Try it:
Write all of the entries out again exactly.

Saved entries
>>>>>

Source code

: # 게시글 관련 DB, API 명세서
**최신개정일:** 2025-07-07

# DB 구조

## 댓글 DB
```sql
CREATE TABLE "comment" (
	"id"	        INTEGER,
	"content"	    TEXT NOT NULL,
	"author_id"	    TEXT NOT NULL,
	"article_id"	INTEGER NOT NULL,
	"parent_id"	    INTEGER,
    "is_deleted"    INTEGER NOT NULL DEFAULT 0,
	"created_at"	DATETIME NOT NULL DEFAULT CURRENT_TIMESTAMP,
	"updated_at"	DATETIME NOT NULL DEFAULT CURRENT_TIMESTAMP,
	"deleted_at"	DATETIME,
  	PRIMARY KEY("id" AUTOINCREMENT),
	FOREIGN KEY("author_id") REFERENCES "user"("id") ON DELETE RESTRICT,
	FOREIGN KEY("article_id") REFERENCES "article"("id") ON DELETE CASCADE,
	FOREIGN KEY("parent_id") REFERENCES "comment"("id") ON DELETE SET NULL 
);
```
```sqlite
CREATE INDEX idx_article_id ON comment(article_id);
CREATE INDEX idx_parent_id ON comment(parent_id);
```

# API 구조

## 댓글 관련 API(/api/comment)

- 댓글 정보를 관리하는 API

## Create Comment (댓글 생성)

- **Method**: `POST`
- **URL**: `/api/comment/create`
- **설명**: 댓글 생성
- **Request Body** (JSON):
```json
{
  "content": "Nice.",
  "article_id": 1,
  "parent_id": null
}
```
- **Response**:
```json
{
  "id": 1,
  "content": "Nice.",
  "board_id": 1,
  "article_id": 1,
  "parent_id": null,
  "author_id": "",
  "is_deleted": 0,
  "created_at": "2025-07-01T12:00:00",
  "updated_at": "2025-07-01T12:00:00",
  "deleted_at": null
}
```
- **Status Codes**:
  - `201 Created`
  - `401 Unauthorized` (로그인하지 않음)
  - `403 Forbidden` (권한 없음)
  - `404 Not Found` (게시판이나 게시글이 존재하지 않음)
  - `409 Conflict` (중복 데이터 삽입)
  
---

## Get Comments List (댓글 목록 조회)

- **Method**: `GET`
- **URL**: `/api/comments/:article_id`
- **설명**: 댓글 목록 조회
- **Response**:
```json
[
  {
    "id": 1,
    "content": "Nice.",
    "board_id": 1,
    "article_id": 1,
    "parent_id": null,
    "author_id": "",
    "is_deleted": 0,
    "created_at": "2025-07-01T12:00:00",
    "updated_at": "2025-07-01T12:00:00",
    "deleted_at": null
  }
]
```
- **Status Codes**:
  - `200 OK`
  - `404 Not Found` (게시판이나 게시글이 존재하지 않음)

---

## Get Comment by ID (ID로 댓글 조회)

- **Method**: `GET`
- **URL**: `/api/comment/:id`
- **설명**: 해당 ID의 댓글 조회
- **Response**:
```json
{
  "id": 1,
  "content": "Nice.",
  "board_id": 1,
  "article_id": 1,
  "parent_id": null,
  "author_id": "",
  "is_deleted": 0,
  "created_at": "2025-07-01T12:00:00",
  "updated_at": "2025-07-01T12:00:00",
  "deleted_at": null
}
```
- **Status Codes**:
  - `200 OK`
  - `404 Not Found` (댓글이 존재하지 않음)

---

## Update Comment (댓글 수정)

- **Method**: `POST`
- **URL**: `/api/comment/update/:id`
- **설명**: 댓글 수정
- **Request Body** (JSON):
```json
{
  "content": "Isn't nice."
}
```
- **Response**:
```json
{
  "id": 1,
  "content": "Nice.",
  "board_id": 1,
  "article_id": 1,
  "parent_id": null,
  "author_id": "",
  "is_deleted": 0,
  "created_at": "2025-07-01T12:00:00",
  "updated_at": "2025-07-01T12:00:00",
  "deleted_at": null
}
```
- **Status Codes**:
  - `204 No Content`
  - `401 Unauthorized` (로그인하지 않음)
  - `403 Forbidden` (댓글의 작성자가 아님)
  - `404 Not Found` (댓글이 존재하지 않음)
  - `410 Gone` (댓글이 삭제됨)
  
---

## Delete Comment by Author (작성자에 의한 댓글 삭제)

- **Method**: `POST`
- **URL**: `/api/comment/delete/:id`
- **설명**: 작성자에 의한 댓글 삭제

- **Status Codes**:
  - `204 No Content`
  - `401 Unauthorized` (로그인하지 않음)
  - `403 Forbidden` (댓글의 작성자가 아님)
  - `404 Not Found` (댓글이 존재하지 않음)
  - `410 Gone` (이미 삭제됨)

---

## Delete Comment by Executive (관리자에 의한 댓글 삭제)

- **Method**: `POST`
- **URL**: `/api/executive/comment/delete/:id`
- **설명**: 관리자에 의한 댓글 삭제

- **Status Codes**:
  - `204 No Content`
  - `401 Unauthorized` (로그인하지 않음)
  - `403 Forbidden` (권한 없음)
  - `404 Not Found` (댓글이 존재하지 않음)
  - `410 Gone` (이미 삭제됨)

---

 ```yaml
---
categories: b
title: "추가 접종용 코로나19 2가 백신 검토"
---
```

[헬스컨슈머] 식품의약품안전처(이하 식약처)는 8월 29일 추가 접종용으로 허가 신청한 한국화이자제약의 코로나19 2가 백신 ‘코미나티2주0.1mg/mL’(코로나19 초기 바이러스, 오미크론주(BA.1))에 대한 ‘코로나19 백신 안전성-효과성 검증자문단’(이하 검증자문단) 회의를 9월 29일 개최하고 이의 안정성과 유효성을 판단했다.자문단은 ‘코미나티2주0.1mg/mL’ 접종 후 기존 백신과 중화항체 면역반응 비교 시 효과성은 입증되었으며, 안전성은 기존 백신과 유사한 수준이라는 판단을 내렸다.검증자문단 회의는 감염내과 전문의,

<<<<<

Output for this exercise:
Source code

: # 게시글 관련 DB, API 명세서
**최신개정일:** 2025-07-07

# DB 구조

## 댓글 DB
```sql
CREATE TABLE "comment" (
	"id"	        INTEGER,
	"content"	    TEXT NOT NULL,
	"author_id"	    TEXT NOT NULL,
	"article_id"	INTEGER NOT NULL,
	"parent_id"	    INTEGER,
    "is_deleted"    INTEGER NOT NULL DEFAULT 0,
	"created_at"	DATETIME NOT NULL DEFAULT CURRENT_TIMESTAMP,
	"updated_at"	DATETIME NOT NULL DEFAULT CURRENT_TIMESTAMP,
	"deleted_at"	DATETIME,
  	PRIMARY KEY("id" AUTOINCREMENT),
	FOREIGN KEY("author_id") REFERENCES "user"("id") ON DELETE RESTRICT,
	FOREIGN KEY("article_id") REFERENCES "article"("id") ON DELETE CASCADE,
	FOREIGN KEY("parent_id") REFERENCES "comment"("id") ON DELETE SET NULL 
);
```
```sqlite
CREATE INDEX idx_article_id ON comment(article_id);
CREATE INDEX idx_parent_id ON comment(parent_id);
```

# API 구조

## 댓글 관련 API(/api/comment)

- 댓글 정보를 관리하는 API

## Create Comment (댓글 생성)

- **Method**: `POST`
- **URL**: `/api/comment/create`
- **설명**: 댓글 생성
- **Request Body** (JSON):
```json
{
  "content": "Nice.",
  "article_id": 1,
  "parent_id": null
}
```
- **Response**:
```json
{
  "id": 1,
  "content": "Nice.",
  "board_id": 1,
  "article_id": 1,
  "parent_id": null,
  "author_id": "",
  "is_deleted": 0,
  "created_at": "2025-07-01T12:00:00",
  "updated_at": "2025-07-01T12:00:00",
  "deleted_at": null
}
```
- **Status Codes**:
  - `201 Created`
  - `401 Unauthorized` (로그인하지 않음)
  - `403 Forbidden` (권한 없음)
  - `404 Not Found` (게시판이나 게시글이 존재하지 않음)
  - `409 Conflict` (중복 데이터 삽입)
  
---

## Get Comments List (댓글 목록 조회)

- **Method**: `GET`
- **URL**: `/api/comments/:article_id`
- **설명**: 댓글 목록 조회
- **Response**:
```json
[
  {
    "id": 1,
    "content": "Nice.",
    "board_id": 1,
    "article_id": 1,
    "parent_id": null,
    "author_id": "",
    "is_deleted": 0,
    "created_at": "2025-07-01T12:00:00",
    "updated_at": "2025-07-01T12:00:00",
    "deleted_at": null
  }
]
```
- **Status Codes**:
  - `200 OK`
  - `404 Not Found` (게시판이나 게시글이 존재하지 않음)

---

## Get Comment by ID (ID로 댓글 조회)

- **Method**: `GET`
- **URL**: `/api/comment/:id`
- **설명**: 해당 ID의 댓글 조회
- **Response**:
```json
{
  "id": 1,
  "content": "Nice.",
  "board_id": 1,
  "article_id": 1,
  "parent_id": null,
  "author_id": "",
  "is_deleted": 0,
  "created_at": "2025-07-01T12:00:00",
  "updated_at": "2025-07-01T12:00:00",
  "deleted_at": null
}
```
- **Status Codes**:
  - `200 OK`
  - `404 Not Found` (댓글이 존재하지 않음)

---

## Update Comment (댓글 수정)

- **Method**: `POST`
- **URL**: `/api/comment/update/:id`
- **설명**: 댓글 수정
- **Request Body** (JSON):
```json
{
  "content": "Isn't nice."
}
```
- **Response**:
```json
{
  "id": 1,
  "content": "Nice.",
  "board_id": 1,
  "article_id": 1,
  "parent_id": null,
  "author_id": "",
  "is_deleted": 0,
  "created_at": "2025-07-01T12:00:00",
  "updated_at": "2025-07-01T12:00:00",
  "deleted_at": null
}
```
- **Status Codes**:
  - `204 No Content`
  - `401 Unauthorized` (로그인하지 않음)
  - `403 Forbidden` (댓글의 작성자가 아님)
  - `404 Not Found` (댓글이 존재하지 않음)
  - `410 Gone` (댓글이 삭제됨)
  
---

## Delete Comment by Author (작성자에 의한 댓글 삭제)

- **Method**: `POST`
- **URL**: `/api/comment/delete/:id`
- **설명**: 작성자에 의한 댓글 삭제

- **Status Codes**:
  - `204 No Content`
  - `401 Unauthorized` (로그인하지 않음)
  - `403 Forbidden` (댓글의 작성자가 아님)
  - `404 Not Found` (댓글이 존재하지 않음)
  - `410 Gone` (이미 삭제됨)

---

## Delete Comment by Executive (관리자에 의한 댓글 삭제)

- **Method**: `POST`
- **URL**: `/api/executive/comment/delete/:id`
- **설명**: 관리자에 의한 댓글 삭제

- **Status Codes**:
  - `204 No Content`
  - `401 Unauthorized` (로그인하지 않음)
  - `403 Forbidden` (권한 없음)
  - `404 Not Found` (댓글이 존재하지 않음)
  - `410 Gone` (이미 삭제됨)

---

 ```yaml
---
categories: b
title: "추가 접종용 코로나19 2가 백신 검토"
---
```

[헬스컨슈머] 식품의약품안전처(이하 식약처)는 8월 29일 추가 접종용으로 허가 신청한 한국화이자제약의 코로나19 2가 백신 ‘코미나티2주0.1mg/mL’(코로나19 초기 바이러스, 오미크론주(BA.1))에 대한 ‘코로나19 백신 안전성-효과성 검증자문단’(이하 검증자문단) 회의를 9월 29일 개최하고 이의 안정성과 유효성을 판단했다.자문단은 ‘코미나티2주0.1mg/mL’ 접종 후 기존 백신과 중화항체 면역반응 비교 시 효과성은 입증되었으며, 안전성은 기존 백신과 유사한 수준이라는 판단을 내렸다.검증자문단 회의는 감염내과 전문의,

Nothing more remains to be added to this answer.